Friday, November 7, 2014


Don't ask me why it has taken me so long to see the most obvious evidence. Here is a will abstract that clearly pertains to our research question:

1791, Aug. 25. Taylor, Jerononemus, of Sussex Co.; will of. Wife, Else Catharina, to remain in house and be maintained by son, Henry. Oldest son, Jacob, £225, to be paid by son, Henry. Son, George, place in Mansfield-Woodhouse, Sussex Co., where he now lives. Son, Henry, plantation whereon I now live. Son, William, the mill, in Mansfield-Woodhouse, now in his possession. Grandchild, Catharina Rush, £10. Wife, 2 cows and choice of movables; remainder to be sold and divided among children. Executors — son Jacob, and friend, Jacob Nendling. Witnesses — Samuel Coleman, William Cole, Nicholas Labrourgh.
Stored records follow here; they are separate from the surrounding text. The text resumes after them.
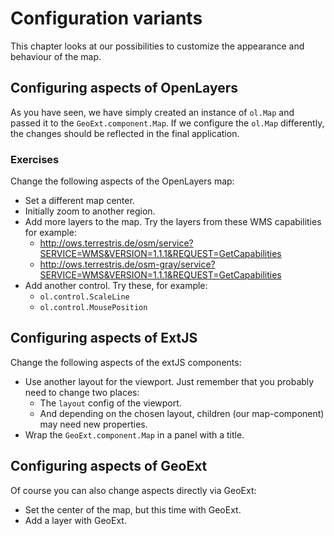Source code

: # Configuration variants

This chapter looks at our possibilities to customize the appearance and behaviour of the map.

## Configuring aspects of OpenLayers

As you have seen, we have simply created an instance of `ol.Map` and passed it to the `GeoExt.component.Map`. If we configure the `ol.Map` differently, the changes should be reflected in the final application.

### Exercises

Change the following aspects of the OpenLayers map:

* Set a different map center.
* Initially zoom to another region.
* Add more layers to the map. Try the layers from these WMS capabilities for example:
  * http://ows.terrestris.de/osm/service?SERVICE=WMS&VERSION=1.1.1&REQUEST=GetCapabilities
  * http://ows.terrestris.de/osm-gray/service?SERVICE=WMS&VERSION=1.1.1&REQUEST=GetCapabilities
* Add another control. Try these, for example:
  * `ol.control.ScaleLine`
  * `ol.control.MousePosition`

## Configuring aspects of ExtJS

Change the following aspects of the extJS components:

* Use another layout for the viewport. Just remember that you probably need to change two places:
  * The `layout` config of the viewport.
  * And depending on the chosen layout, children (our map-component) may need new properties.
* Wrap the `GeoExt.component.Map` in a panel with a title.

## Configuring aspects of GeoExt

Of course you can also change aspects directly via GeoExt:

* Set the center of the map, but this time with GeoExt.
* Add a layer with GeoExt.
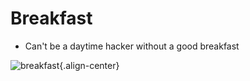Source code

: # Breakfast

- Can't be a daytime hacker without a good breakfast

![breakfast](https://images.pexels.com/photos/101533/pexels-photo-101533.jpeg?w=315&h=237&dpr=2&auto=compress&cs=tinysrgb){.align-center}
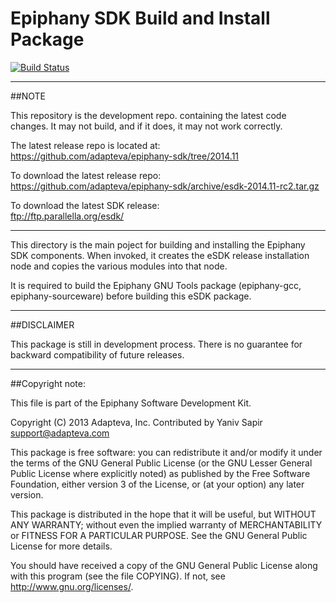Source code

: Epiphany SDK Build and Install Package
======================================

[![Build Status](https://travis-ci.org/adapteva/epiphany-sdk.svg?branch=master)](https://travis-ci.org/adapteva/epiphany-sdk)

---

##NOTE

This repository is the development repo. containing the latest code
changes. It may not build, and if it does, it may not work correctly.

The latest release repo is located at:  
https://github.com/adapteva/epiphany-sdk/tree/2014.11

To download the latest release repo:  
https://github.com/adapteva/epiphany-sdk/archive/esdk-2014.11-rc2.tar.gz

To download the latest SDK release:  
ftp://ftp.parallella.org/esdk/

---


This directory is the main poject for building and installing
the Epiphany SDK components. When invoked, it creates the eSDK release
installation node and copies the various modules into that node.

It is required to build the Epiphany GNU Tools package (epiphany-gcc,
epiphany-sourceware) before building this eSDK package.


---

##DISCLAIMER

This package is still in development process. There is no guarantee for
backward compatibility of future releases.

---

##Copyright note:

This file is part of the Epiphany Software Development Kit.

Copyright (C) 2013 Adapteva, Inc.
Contributed by Yaniv Sapir <support@adapteva.com>

This package is free software: you can redistribute it and/or modify
it under the terms of the GNU General Public License (or the GNU
Lesser General Public License where explicitly noted) as published by
the Free Software Foundation, either version 3 of the License, or
(at your option) any later version.

This package is distributed in the hope that it will be useful,
but WITHOUT ANY WARRANTY; without even the implied warranty of
MERCHANTABILITY or FITNESS FOR A PARTICULAR PURPOSE.  See the
GNU General Public License for more details.

You should have received a copy of the GNU General Public License
along with this program (see the file COPYING).  If not, see
<http://www.gnu.org/licenses/>.

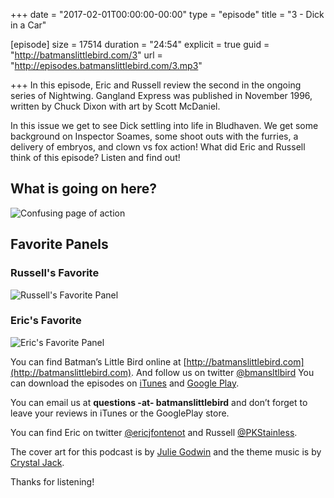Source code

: +++
date = "2017-02-01T00:00:00-00:00"
type = "episode"
title = "3 - Dick in a Car"

[episode]
  size = 17514
  duration = "24:54"
  explicit = true
  guid = "http://batmanslittlebird.com/3"
  url = "http://episodes.batmanslittlebird.com/3.mp3"

+++
In this episode, Eric and Russell review the second in the ongoing series of Nightwing. Gangland Express was
published in November 1996, written by Chuck Dixon with art by Scott McDaniel.

In this issue we get to see Dick settling into life in Bludhaven. We get some background on Inspector Soames,
some shoot outs with the furries, a delivery of embryos, and clown vs fox action!  What did Eric and Russell think of
this episode? Listen and find out!

## What is going on here?
![Confusing page of action](/images/3/what.png)

## Favorite Panels

### Russell's Favorite

![Russell's Favorite Panel](/images/3/russells.png)

### Eric's Favorite

![Eric's Favorite Panel](/images/3/erics.jpg)

You can find Batman’s Little Bird online at
[http://batmanslittlebird.com](http://batmanslittlebird.com). And follow us on
twitter [@bmansltlbird](http://twitter.com/bmansltlbird) You can download the
episodes on
[iTunes](https://itunes.apple.com/us/podcast/batmans-little-bird/id1173274296?mt=2)
and
[Google Play](https://goo.gl/app/playmusic?ibi=com.google.PlayMusic&isi=691797987&ius=googleplaymusic&link=https://play.google.com/music/m/Ic3gvtapomsajetb5vrw5wys32i?t%3DBatman%27s_Little_Bird).

You can email us at <strong>questions -at- batmanslittlebird</strong> and don’t forget to
leave your reviews in iTunes or the GooglePlay store.

You can find Eric on twitter [@ericjfontenot](http://twitter.com/ericjfontenot)
and Russell [@PKStainless](http://twitter.com/pkstainless).

The cover art for this podcast is by
[Julie Godwin](http://www.jgodwindraws.com/) and the theme music is by
[Crystal Jack](http://soundcloud.com/crystaljack).

Thanks for listening!


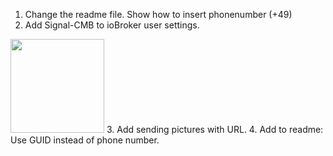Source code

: 1. Change the readme file. Show how to insert phonenumber (+49)
2. Add Signal-CMB to ioBroker user settings.
  <img src="https://forum.iobroker.net/assets/uploads/files/1657011605154-2ef63354-5f64-495c-9eb7-34849050b5e7-image.png" style="width: 150px;">
3. Add sending pictures with URL.
4. Add to readme: Use GUID instead of phone number.
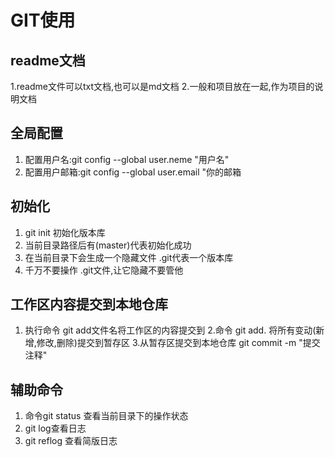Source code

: # GIT使用

## readme文档
1.readme文件可以txt文档,也可以是md文档
2.一般和项目放在一起,作为项目的说明文档
## 全局配置
1. 配置用户名:git config --global user.neme "用户名"
2. 配置用户邮箱:git config --global user.email "你的邮箱
## 初始化

1. git init 初始化版本库
2. 当前目录路径后有(master)代表初始化成功
3. 在当前目录下会生成一个隐藏文件 .git代表一个版本库
4. 千万不要操作 .git文件,让它隐藏不要管他

## 工作区内容提交到本地仓库
1. 执行命令 git add文件名将工作区的内容提交到
2.命令 git add. 将所有变动(新增,修改,删除)提交到暂存区
3.从暂存区提交到本地仓库 git commit -m  "提交注释"

## 辅助命令
1. 命令git status 查看当前目录下的操作状态
2. git log查看日志
3. git reflog 查看简版日志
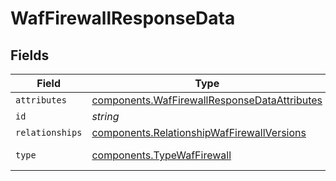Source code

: # WafFirewallResponseData


## Fields

| Field                                                                                                    | Type                                                                                                     | Required                                                                                                 | Description                                                                                              | Example                                                                                                  |
| -------------------------------------------------------------------------------------------------------- | -------------------------------------------------------------------------------------------------------- | -------------------------------------------------------------------------------------------------------- | -------------------------------------------------------------------------------------------------------- | -------------------------------------------------------------------------------------------------------- |
| `attributes`                                                                                             | [components.WafFirewallResponseDataAttributes](../../models/shared/waffirewallresponsedataattributes.md) | :heavy_minus_sign:                                                                                       | N/A                                                                                                      |                                                                                                          |
| `id`                                                                                                     | *string*                                                                                                 | :heavy_minus_sign:                                                                                       | N/A                                                                                                      | fW7g2uUGZzb2W9Euo4Mo0r                                                                                   |
| `relationships`                                                                                          | [components.RelationshipWafFirewallVersions](../../models/shared/relationshipwaffirewallversions.md)     | :heavy_minus_sign:                                                                                       | N/A                                                                                                      |                                                                                                          |
| `type`                                                                                                   | [components.TypeWafFirewall](../../models/shared/typewaffirewall.md)                                     | :heavy_minus_sign:                                                                                       | Resource type.                                                                                           |                                                                                                          |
Proved Feb. 25, 1792. Lib. 34, p. 158. 1791, Sept. 27. Inventory, £98.14.3, made by Nicholas Labrourgh and William Cole. File 541S.
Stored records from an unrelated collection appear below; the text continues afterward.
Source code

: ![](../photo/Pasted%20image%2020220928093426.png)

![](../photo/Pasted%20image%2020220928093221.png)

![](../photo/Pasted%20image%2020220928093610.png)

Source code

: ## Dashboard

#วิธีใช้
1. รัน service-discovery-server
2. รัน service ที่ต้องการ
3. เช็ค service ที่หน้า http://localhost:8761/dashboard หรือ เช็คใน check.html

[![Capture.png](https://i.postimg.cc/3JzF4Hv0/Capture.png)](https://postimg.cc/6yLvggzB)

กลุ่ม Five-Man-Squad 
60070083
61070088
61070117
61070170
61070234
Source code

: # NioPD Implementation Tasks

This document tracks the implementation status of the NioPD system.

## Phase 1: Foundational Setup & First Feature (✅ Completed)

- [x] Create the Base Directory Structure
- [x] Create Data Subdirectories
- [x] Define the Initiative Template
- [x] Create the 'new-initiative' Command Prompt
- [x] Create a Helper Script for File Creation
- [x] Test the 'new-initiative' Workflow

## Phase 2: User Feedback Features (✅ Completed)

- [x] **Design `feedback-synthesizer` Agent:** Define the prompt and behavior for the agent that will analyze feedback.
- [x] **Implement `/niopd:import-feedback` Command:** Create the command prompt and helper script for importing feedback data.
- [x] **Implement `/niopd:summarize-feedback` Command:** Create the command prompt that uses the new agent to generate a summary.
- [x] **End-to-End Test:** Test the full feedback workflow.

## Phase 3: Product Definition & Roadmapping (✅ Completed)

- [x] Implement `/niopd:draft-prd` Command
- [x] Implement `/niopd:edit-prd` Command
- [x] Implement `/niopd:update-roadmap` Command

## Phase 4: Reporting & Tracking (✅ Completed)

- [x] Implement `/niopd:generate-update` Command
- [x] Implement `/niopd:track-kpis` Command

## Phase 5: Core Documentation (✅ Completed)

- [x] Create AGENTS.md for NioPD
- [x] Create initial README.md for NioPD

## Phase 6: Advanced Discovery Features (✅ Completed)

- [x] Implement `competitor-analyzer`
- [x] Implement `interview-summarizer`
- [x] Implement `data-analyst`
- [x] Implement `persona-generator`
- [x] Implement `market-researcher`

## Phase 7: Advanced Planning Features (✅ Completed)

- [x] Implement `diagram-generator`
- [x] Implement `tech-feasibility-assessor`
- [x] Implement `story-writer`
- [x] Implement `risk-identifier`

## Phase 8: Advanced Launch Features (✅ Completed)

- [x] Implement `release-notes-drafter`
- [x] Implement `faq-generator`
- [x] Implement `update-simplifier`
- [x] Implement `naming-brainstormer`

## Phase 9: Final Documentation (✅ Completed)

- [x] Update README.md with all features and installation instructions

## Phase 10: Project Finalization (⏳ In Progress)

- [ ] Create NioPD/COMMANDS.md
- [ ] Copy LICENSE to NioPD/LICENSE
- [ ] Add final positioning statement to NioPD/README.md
So this is rather amazing! This abstract helps us to account for several names in the 1793 tax list of Mansfield twp: Henry, Jacob, and William. And who was the grandchild, Catherine Rush? So many good questions!
  • First, there's the name Jerononemus. I'm inclined to think the name spelling was more like Jeronemus, which seems to have Dutch origins.
  • Next, there's the son named Henry. Given the group of names in Mansfield in the 1793 tax list, it's reasonable to think that the Henry in 1793 Mansfield was the son of Jerononemus. But was Mansfield-Henry the same Henry Taylor who served in the NJ Militia and subsequently moved to Brookfield, Ohio? If he is, then according to his own deposition, he was born in Bucks County, PA, which is where Jerononemus and Else Catharina must also have resided at one point. And then who was the Henry Taylor in Hardiston in the 1793 tax list? Was Hardiston-Henry the Henry Taylor Jr. who later married Elizabeth Oliver in 1801?
  • As for the other sons of Jerononemus:
    • The oldest son, Jacob, is presumably the one who married Mary Bray in 1807. Strangely, however, there are many internet family trees that have Jacob Taylor-husband-of-Mary-Bray born in 1745 (which makes sense) but married and having kids by 1778. Jacob Taylor's marriage to Mary Bray is specifically listed as 15 Feb 1778, but there is no source for that date, nor any explanation why there is Sussex County marriage record for Jacob Taylor and Mary Bray in 1807. It should be noted that Jacob Taylor and Mary Bray are recorded as being the parents of a Jeromus Taylor (1784-1869), which does suggest that this Jacob Taylor could have been the son of Jerononemus.
    • As for George Taylor, another will abstract was located dated 21 Apr 1792 for a George Taylor of Oxford, Sussex, NJ. His administrator was the widow, Anne Taylor. Since there is no George Taylor listed in the 1793 tax lists, I am guessing that George Taylor, son of Jerononemus, died shortly after his father in 1792.
    • Then there's William Taylor, who was already operating the mill in Mansfield. This is probably NOT the William Taylor who married Mary Swallow in Amwell, Hunterdon, NJ in 1768, though to be fair, the dates still do not preclude him from being in Sussex county in 1793. Or was William-son-of-Jerononemus the William Taylor associated with Jacob Shoemaker of Sussex, mentioned in the previous post? That William Taylor had a wife named Mary, and sons named William, George, James S. and Jabez G. as well the daughter Sophia who married Jacob Shoemaker.
Well, as excited as I was to find Jerononemus Taylor, I'm afraid we only have more inconclusive evidence to add to the growing pile. We have lots of clues but so far there is no obvious way these pieces are fitting together....


  1. I went to look up the actual will for Jeronemus (most likely the closer spelling), and found that the executor named in the abstract, Jacob Nendling, is actually Jacob Wandling. This name also had Dutch origins, I believe, and is connected to my family tree on the MANN branch.

  2. Who is Nicholas Labrough? He is a witness to this will and also did the inventory. This name also appears as witness to the will of Christian Snyder, who died in Oxford, Sussex, NJ in 1797. This Snyder family is of possible interest because: a) Andrew Grotz, also in my direct family line, was a witness, and, as mentioned in another post, the Taylor name could originally have been Snyder (or similar spelling) if the family was German.

    The Snyder will does not mention a daughter named Barbara, but there are some interesting potential connections to my family popping up!